Work task →
Please reproduce all of the data exactly as it appears, but skip the pictures.

Data for review →
————
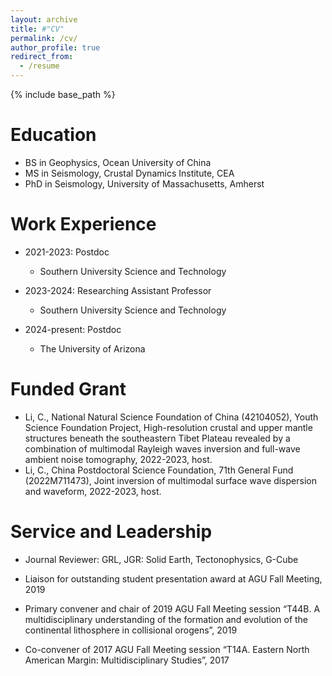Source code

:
 ```yaml
---
layout: archive
title: #"CV"
permalink: /cv/
author_profile: true
redirect_from:
  - /resume
---
```


{% include base_path %}

Education
======
* BS in Geophysics, Ocean University of China
* MS in Seismology, Crustal Dynamics Institute, CEA
* PhD in Seismology, University of Massachusetts, Amherst

Work Experience
======
* 2021-2023: Postdoc
  * Southern University Science and Technology

* 2023-2024: Researching Assistant Professor
  * Southern University Science and Technology

* 2024-present: Postdoc
  * The University of Arizona

Funded Grant
======
* Li, C., National Natural Science Foundation of China (42104052), Youth Science Foundation Project, High-resolution crustal and upper mantle structures beneath the southeastern Tibet Plateau revealed by a combination of multimodal Rayleigh waves inversion and full-wave ambient noise tomography, 2022-2023, host.
* Li, C., China Postdoctoral Science Foundation, 71th General Fund (2022M711473), Joint inversion of multimodal surface wave dispersion and waveform, 2022-2023, host.

Service and Leadership
======
*  Journal Reviewer: GRL, JGR: Solid Earth, Tectonophysics, G-Cube 

*  Liaison for outstanding student presentation award at AGU Fall Meeting, 2019

* Primary convener and chair of 2019 AGU Fall Meeting session “T44B. A multidisciplinary understanding of the formation and evolution of the continental lithosphere in collisional orogens”, 2019

* Co-convener of 2017 AGU Fall Meeting session “T14A. Eastern North American Margin: Multidisciplinary Studies”, 2017
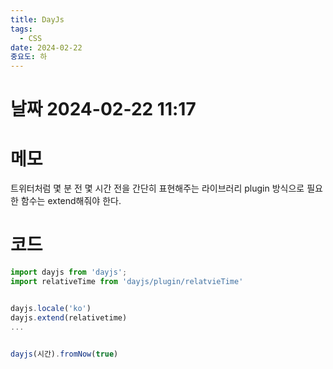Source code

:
 ```yaml
---
title: DayJs
tags:
  - CSS
date: 2024-02-22
중요도: 하
---
```

# 날짜  2024-02-22 11:17

# 메모

 트위터처럼 몇 분 전 몇 시간 전을 간단히 표현해주는 라이브러리
 plugin 방식으로 필요한 함수는 extend해줘야 한다.
# 코드
```javascript
import dayjs from 'dayjs';
import relativeTime from 'dayjs/plugin/relatvieTime'


dayjs.locale('ko')
dayjs.extend(relativetime)
...


dayjs(시간).fromNow(true)

```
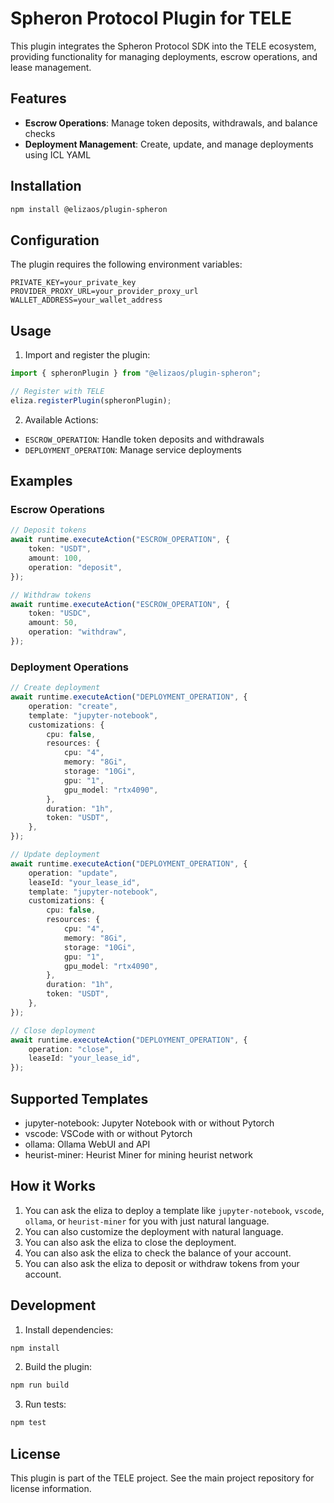 # Spheron Protocol Plugin for TELE

This plugin integrates the Spheron Protocol SDK into the TELE ecosystem, providing functionality for managing deployments, escrow operations, and lease management.

## Features

- **Escrow Operations**: Manage token deposits, withdrawals, and balance checks
- **Deployment Management**: Create, update, and manage deployments using ICL YAML

## Installation

```bash
npm install @elizaos/plugin-spheron
```

## Configuration

The plugin requires the following environment variables:

```env
PRIVATE_KEY=your_private_key
PROVIDER_PROXY_URL=your_provider_proxy_url
WALLET_ADDRESS=your_wallet_address
```

## Usage

1. Import and register the plugin:

```typescript
import { spheronPlugin } from "@elizaos/plugin-spheron";

// Register with TELE
eliza.registerPlugin(spheronPlugin);
```

2. Available Actions:

- `ESCROW_OPERATION`: Handle token deposits and withdrawals
- `DEPLOYMENT_OPERATION`: Manage service deployments

## Examples

### Escrow Operations

```typescript
// Deposit tokens
await runtime.executeAction("ESCROW_OPERATION", {
    token: "USDT",
    amount: 100,
    operation: "deposit",
});

// Withdraw tokens
await runtime.executeAction("ESCROW_OPERATION", {
    token: "USDC",
    amount: 50,
    operation: "withdraw",
});
```

### Deployment Operations

```typescript
// Create deployment
await runtime.executeAction("DEPLOYMENT_OPERATION", {
    operation: "create",
    template: "jupyter-notebook",
    customizations: {
        cpu: false,
        resources: {
            cpu: "4",
            memory: "8Gi",
            storage: "10Gi",
            gpu: "1",
            gpu_model: "rtx4090",
        },
        duration: "1h",
        token: "USDT",
    },
});

// Update deployment
await runtime.executeAction("DEPLOYMENT_OPERATION", {
    operation: "update",
    leaseId: "your_lease_id",
    template: "jupyter-notebook",
    customizations: {
        cpu: false,
        resources: {
            cpu: "4",
            memory: "8Gi",
            storage: "10Gi",
            gpu: "1",
            gpu_model: "rtx4090",
        },
        duration: "1h",
        token: "USDT",
    },
});

// Close deployment
await runtime.executeAction("DEPLOYMENT_OPERATION", {
    operation: "close",
    leaseId: "your_lease_id",
});
```

## Supported Templates

- jupyter-notebook: Jupyter Notebook with or without Pytorch
- vscode: VSCode with or without Pytorch
- ollama: Ollama WebUI and API
- heurist-miner: Heurist Miner for mining heurist network

## How it Works

1. You can ask the eliza to deploy a template like `jupyter-notebook`, `vscode`, `ollama`, or `heurist-miner` for you with just natural language.
2. You can also customize the deployment with natural language.
3. You can also ask the eliza to close the deployment.
4. You can also ask the eliza to check the balance of your account.
5. You can also ask the eliza to deposit or withdraw tokens from your account.

## Development

1. Install dependencies:

```bash
npm install
```

2. Build the plugin:

```bash
npm run build
```

3. Run tests:

```bash
npm test
```

## License

This plugin is part of the TELE project. See the main project repository for license information.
————
Completed task →
Source code

:
 ```yaml
---
layout: archive
title: #"CV"
permalink: /cv/
author_profile: true
redirect_from:
  - /resume
---
```


{% include base_path %}

Education
======
* BS in Geophysics, Ocean University of China
* MS in Seismology, Crustal Dynamics Institute, CEA
* PhD in Seismology, University of Massachusetts, Amherst

Work Experience
======
* 2021-2023: Postdoc
  * Southern University Science and Technology

* 2023-2024: Researching Assistant Professor
  * Southern University Science and Technology

* 2024-present: Postdoc
  * The University of Arizona

Funded Grant
======
* Li, C., National Natural Science Foundation of China (42104052), Youth Science Foundation Project, High-resolution crustal and upper mantle structures beneath the southeastern Tibet Plateau revealed by a combination of multimodal Rayleigh waves inversion and full-wave ambient noise tomography, 2022-2023, host.
* Li, C., China Postdoctoral Science Foundation, 71th General Fund (2022M711473), Joint inversion of multimodal surface wave dispersion and waveform, 2022-2023, host.

Service and Leadership
======
*  Journal Reviewer: GRL, JGR: Solid Earth, Tectonophysics, G-Cube 

*  Liaison for outstanding student presentation award at AGU Fall Meeting, 2019

* Primary convener and chair of 2019 AGU Fall Meeting session “T44B. A multidisciplinary understanding of the formation and evolution of the continental lithosphere in collisional orogens”, 2019

* Co-convener of 2017 AGU Fall Meeting session “T14A. Eastern North American Margin: Multidisciplinary Studies”, 2017
Source code

:
 ```yaml
---
title: DayJs
tags:
  - CSS
date: 2024-02-22
중요도: 하
---
```

# 날짜  2024-02-22 11:17

# 메모

 트위터처럼 몇 분 전 몇 시간 전을 간단히 표현해주는 라이브러리
 plugin 방식으로 필요한 함수는 extend해줘야 한다.
# 코드
```javascript
import dayjs from 'dayjs';
import relativeTime from 'dayjs/plugin/relatvieTime'


dayjs.locale('ko')
dayjs.extend(relativetime)
...


dayjs(시간).fromNow(true)

```
 # Spheron Protocol Plugin for TELE

This plugin integrates the Spheron Protocol SDK into the TELE ecosystem, providing functionality for managing deployments, escrow operations, and lease management.

## Features

- **Escrow Operations**: Manage token deposits, withdrawals, and balance checks
- **Deployment Management**: Create, update, and manage deployments using ICL YAML

## Installation

```bash
npm install @elizaos/plugin-spheron
```

## Configuration

The plugin requires the following environment variables:

```env
PRIVATE_KEY=your_private_key
PROVIDER_PROXY_URL=your_provider_proxy_url
WALLET_ADDRESS=your_wallet_address
```

## Usage

1. Import and register the plugin:

```typescript
import { spheronPlugin } from "@elizaos/plugin-spheron";

// Register with TELE
eliza.registerPlugin(spheronPlugin);
```

2. Available Actions:

- `ESCROW_OPERATION`: Handle token deposits and withdrawals
- `DEPLOYMENT_OPERATION`: Manage service deployments

## Examples

### Escrow Operations

```typescript
// Deposit tokens
await runtime.executeAction("ESCROW_OPERATION", {
    token: "USDT",
    amount: 100,
    operation: "deposit",
});

// Withdraw tokens
await runtime.executeAction("ESCROW_OPERATION", {
    token: "USDC",
    amount: 50,
    operation: "withdraw",
});
```

### Deployment Operations

```typescript
// Create deployment
await runtime.executeAction("DEPLOYMENT_OPERATION", {
    operation: "create",
    template: "jupyter-notebook",
    customizations: {
        cpu: false,
        resources: {
            cpu: "4",
            memory: "8Gi",
            storage: "10Gi",
            gpu: "1",
            gpu_model: "rtx4090",
        },
        duration: "1h",
        token: "USDT",
    },
});

// Update deployment
await runtime.executeAction("DEPLOYMENT_OPERATION", {
    operation: "update",
    leaseId: "your_lease_id",
    template: "jupyter-notebook",
    customizations: {
        cpu: false,
        resources: {
            cpu: "4",
            memory: "8Gi",
            storage: "10Gi",
            gpu: "1",
            gpu_model: "rtx4090",
        },
        duration: "1h",
        token: "USDT",
    },
});

// Close deployment
await runtime.executeAction("DEPLOYMENT_OPERATION", {
    operation: "close",
    leaseId: "your_lease_id",
});
```

## Supported Templates

- jupyter-notebook: Jupyter Notebook with or without Pytorch
- vscode: VSCode with or without Pytorch
- ollama: Ollama WebUI and API
- heurist-miner: Heurist Miner for mining heurist network

## How it Works

1. You can ask the eliza to deploy a template like `jupyter-notebook`, `vscode`, `ollama`, or `heurist-miner` for you with just natural language.
2. You can also customize the deployment with natural language.
3. You can also ask the eliza to close the deployment.
4. You can also ask the eliza to check the balance of your account.
5. You can also ask the eliza to deposit or withdraw tokens from your account.

## Development

1. Install dependencies:

```bash
npm install
```

2. Build the plugin:

```bash
npm run build
```

3. Run tests:

```bash
npm test
```

## License

This plugin is part of the TELE project. See the main project repository for license information.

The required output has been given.